> Prompt: Which of the lines below mention the word "soon"? Pull each one out.

Plain-text document sources:
---*---

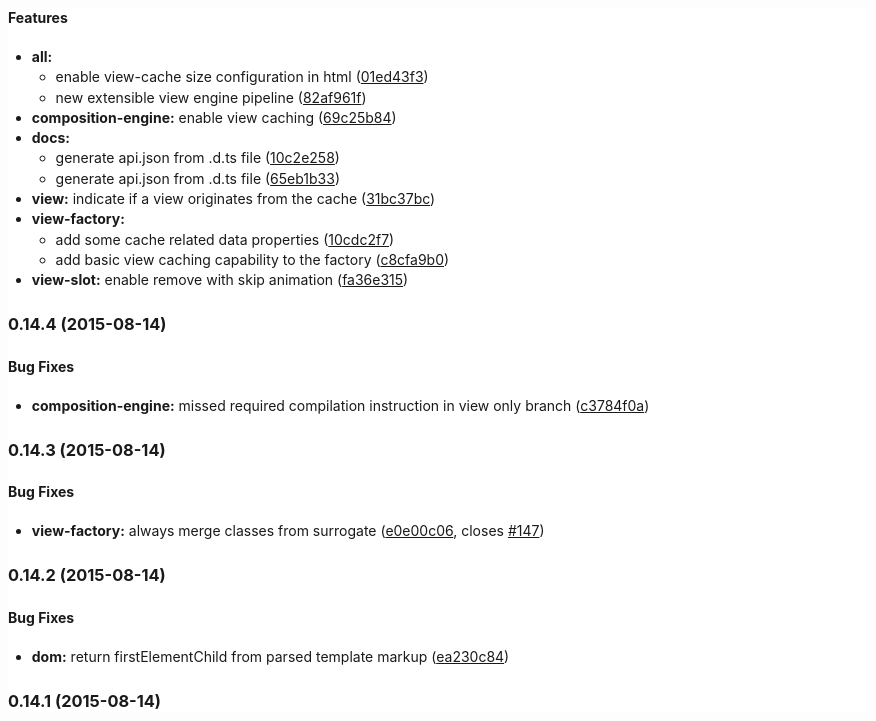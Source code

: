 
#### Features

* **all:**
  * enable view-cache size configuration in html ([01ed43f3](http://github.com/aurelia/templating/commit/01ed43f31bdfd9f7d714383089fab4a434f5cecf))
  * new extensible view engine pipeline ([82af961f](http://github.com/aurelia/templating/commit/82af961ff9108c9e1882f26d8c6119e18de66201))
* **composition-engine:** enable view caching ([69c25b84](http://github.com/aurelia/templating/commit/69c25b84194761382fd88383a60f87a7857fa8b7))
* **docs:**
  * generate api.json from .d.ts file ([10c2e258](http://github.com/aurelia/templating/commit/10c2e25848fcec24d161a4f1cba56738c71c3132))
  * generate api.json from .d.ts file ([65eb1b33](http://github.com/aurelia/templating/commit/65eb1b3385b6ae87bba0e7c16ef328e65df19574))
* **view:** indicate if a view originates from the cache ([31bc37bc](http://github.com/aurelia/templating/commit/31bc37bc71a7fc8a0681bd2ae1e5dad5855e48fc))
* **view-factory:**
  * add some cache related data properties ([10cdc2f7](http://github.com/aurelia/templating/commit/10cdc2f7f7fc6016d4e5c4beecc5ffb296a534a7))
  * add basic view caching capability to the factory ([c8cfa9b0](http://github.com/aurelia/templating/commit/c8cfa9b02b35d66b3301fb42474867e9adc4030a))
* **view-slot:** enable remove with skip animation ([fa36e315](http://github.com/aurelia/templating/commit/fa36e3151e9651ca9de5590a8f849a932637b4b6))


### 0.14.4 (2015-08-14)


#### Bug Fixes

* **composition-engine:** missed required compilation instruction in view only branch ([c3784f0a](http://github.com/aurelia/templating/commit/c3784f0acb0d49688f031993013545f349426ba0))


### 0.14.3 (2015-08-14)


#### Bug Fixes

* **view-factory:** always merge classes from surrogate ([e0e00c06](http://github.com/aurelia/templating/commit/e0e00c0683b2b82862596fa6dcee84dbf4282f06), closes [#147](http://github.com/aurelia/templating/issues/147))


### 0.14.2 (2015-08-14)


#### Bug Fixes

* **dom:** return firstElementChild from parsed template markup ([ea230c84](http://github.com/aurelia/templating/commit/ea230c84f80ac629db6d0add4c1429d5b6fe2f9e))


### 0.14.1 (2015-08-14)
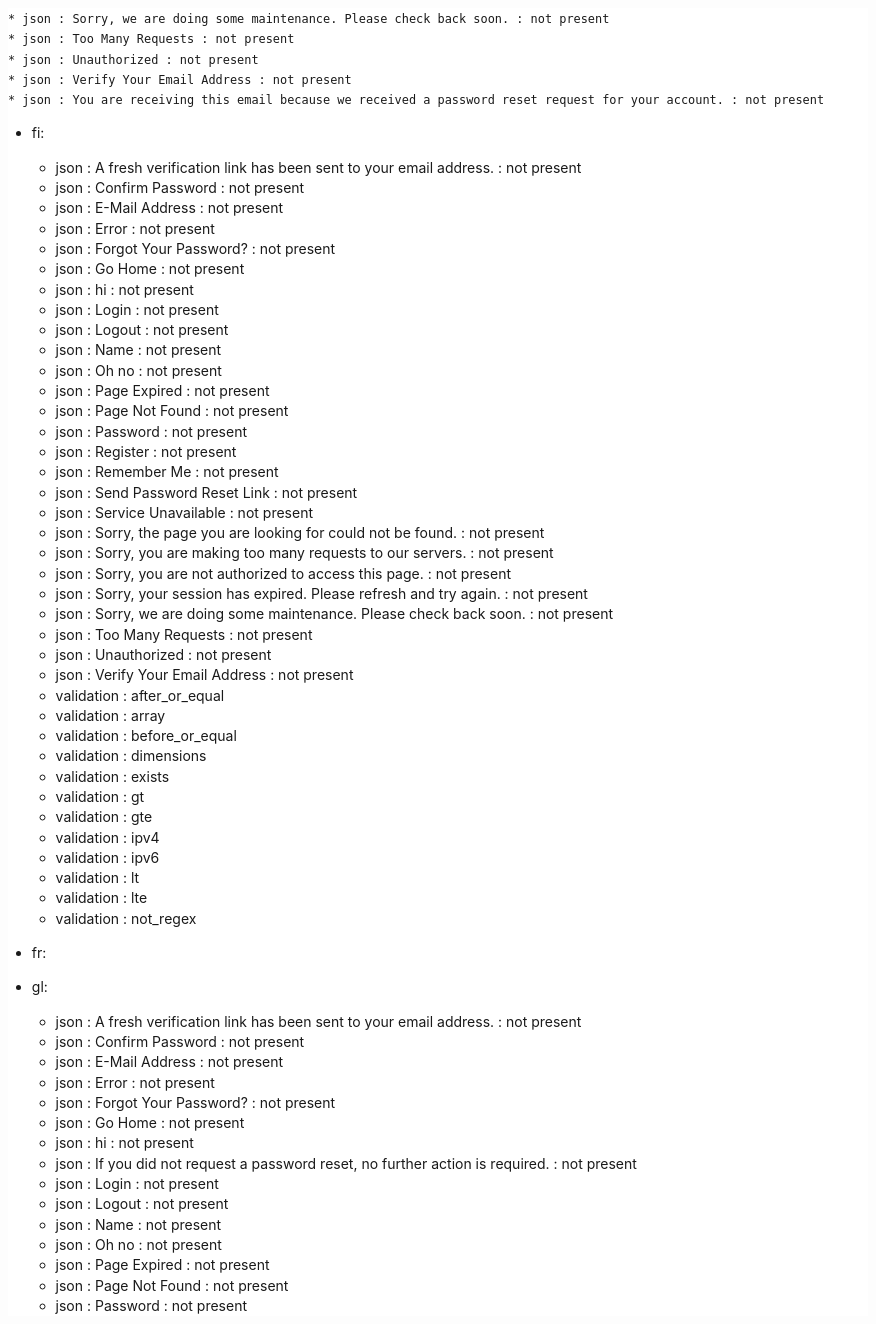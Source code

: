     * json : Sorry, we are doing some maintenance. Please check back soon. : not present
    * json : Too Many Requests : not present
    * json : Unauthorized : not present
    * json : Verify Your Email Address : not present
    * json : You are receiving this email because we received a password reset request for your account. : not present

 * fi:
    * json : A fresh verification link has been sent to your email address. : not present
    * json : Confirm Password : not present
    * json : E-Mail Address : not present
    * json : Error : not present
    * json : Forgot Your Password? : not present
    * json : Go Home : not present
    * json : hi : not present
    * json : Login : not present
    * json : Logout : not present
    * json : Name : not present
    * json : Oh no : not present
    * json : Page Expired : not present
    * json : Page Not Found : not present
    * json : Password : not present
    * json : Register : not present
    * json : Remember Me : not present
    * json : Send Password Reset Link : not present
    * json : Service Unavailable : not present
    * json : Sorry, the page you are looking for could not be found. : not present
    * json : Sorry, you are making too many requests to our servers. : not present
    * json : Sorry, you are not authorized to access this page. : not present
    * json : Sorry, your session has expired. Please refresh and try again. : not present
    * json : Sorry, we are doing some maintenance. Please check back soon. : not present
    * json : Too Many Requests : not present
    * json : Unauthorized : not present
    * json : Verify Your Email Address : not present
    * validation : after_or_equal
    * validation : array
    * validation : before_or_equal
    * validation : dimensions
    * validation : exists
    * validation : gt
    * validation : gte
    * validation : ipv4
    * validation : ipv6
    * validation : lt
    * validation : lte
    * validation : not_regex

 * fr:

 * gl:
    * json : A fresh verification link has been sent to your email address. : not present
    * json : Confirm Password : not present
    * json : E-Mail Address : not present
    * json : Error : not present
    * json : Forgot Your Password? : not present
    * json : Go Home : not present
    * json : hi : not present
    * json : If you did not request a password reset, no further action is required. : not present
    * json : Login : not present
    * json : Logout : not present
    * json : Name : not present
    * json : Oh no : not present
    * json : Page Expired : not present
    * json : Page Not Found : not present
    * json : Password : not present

---*---

> Answer:
:     * json : Sorry, we are doing some maintenance. Please check back soon. : not present
    * json : Sorry, we are doing some maintenance. Please check back soon. : not present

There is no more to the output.